Stanko started making wines in 1979 and for 36 vintages relentlessly strove to create uncompromising wines. His style evolved a great deal over his career, eventually returning to the winemaking style of his grandfather. In 1995, he decided to reintroduce this long skin contact maceration in his wines and abandoned the use of all chemicals, which at the time was fairly controversial. His reasoning was that, for skin contact wines, where the skins play the fundamental part in the wine, the juice could not be macerated if pesticides were present on the skins. This skin contact advanced as time went on, with many of his cuvées now seeing 30 days on the skins.
Stanko's imagination was not limited to winemaking. He also decided that that the conventional 750 milliliters was not the right size for his unsulfured wines. For two people who may like to share a white and a red with dinner, he reasoned, 500 milliliters was a much better size, so his unsulfured wines were produced in half-liters or liters.
Unfortunately, Stanko died in 2016, but the estate has remained in family hands and is now helmed by Stanko's son Saša, who has worked side by side with his father since he was a boy.

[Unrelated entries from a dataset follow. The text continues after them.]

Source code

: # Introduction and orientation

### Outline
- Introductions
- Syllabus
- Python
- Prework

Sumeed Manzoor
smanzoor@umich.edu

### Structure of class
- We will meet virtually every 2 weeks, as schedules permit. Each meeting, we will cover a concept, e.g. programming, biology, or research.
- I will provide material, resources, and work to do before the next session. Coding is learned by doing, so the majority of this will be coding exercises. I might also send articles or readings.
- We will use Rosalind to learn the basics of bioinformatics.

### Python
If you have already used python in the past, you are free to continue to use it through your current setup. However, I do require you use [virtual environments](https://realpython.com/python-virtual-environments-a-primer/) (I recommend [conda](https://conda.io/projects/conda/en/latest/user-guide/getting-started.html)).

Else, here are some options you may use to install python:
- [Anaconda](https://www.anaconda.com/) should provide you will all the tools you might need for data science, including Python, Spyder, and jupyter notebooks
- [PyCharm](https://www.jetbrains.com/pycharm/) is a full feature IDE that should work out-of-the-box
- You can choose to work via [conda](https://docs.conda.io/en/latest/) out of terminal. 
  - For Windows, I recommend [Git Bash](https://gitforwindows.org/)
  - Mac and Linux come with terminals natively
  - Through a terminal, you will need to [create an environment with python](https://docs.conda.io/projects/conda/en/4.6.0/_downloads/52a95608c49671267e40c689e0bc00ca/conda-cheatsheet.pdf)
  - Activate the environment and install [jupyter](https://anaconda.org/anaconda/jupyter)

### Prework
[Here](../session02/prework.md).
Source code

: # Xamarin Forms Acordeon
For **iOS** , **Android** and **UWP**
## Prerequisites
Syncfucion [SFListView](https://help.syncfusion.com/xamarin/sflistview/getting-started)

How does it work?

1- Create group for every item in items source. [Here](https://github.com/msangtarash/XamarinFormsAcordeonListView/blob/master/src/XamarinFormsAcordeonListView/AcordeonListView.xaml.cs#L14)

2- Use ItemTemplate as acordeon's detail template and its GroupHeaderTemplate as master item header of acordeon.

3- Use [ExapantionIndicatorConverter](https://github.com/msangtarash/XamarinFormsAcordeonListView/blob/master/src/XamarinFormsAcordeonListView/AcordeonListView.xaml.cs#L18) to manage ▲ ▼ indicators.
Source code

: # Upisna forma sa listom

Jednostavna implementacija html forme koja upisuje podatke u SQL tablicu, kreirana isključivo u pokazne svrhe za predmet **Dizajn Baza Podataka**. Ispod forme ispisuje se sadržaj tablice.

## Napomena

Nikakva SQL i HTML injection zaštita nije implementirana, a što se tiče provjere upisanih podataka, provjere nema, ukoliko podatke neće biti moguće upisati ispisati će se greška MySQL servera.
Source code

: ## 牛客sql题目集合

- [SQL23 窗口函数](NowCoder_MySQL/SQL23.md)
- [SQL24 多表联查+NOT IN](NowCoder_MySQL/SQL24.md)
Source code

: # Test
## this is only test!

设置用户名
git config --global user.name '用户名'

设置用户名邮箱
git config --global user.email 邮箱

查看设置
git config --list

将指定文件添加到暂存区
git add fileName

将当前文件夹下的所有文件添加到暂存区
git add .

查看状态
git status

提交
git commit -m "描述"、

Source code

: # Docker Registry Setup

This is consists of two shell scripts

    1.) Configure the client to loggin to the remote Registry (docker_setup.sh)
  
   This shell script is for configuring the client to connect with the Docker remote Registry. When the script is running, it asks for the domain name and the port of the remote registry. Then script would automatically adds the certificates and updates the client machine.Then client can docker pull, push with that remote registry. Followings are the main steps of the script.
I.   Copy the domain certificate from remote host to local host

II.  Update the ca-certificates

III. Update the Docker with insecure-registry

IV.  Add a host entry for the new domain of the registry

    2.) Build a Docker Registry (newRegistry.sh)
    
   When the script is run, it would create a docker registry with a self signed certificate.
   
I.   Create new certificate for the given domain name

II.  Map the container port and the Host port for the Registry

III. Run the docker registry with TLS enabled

Oslavje is 60% Chardonnay/40% Sauvignon Blanc. All of Radikon's whites are made in the same way: the organically farmed, stunningly low-yield, hand-harvested fruit is destemmed and gently crushed with a pneumatic press. The grapes are placed in old Slavonian oak vats and co-fermented with native yeasts. Maceration with the skins lasts about 3 months—however long it takes to reach total dryness--with no temperature control and no sulfur. The wine is racked and aged on its lees in huge Slavonian oak casks (25-35-hectoliter) for 3-4 years, racked twice a year. The wine is then bottled without sulfur and without filtration. The bottles are aged for several years before release.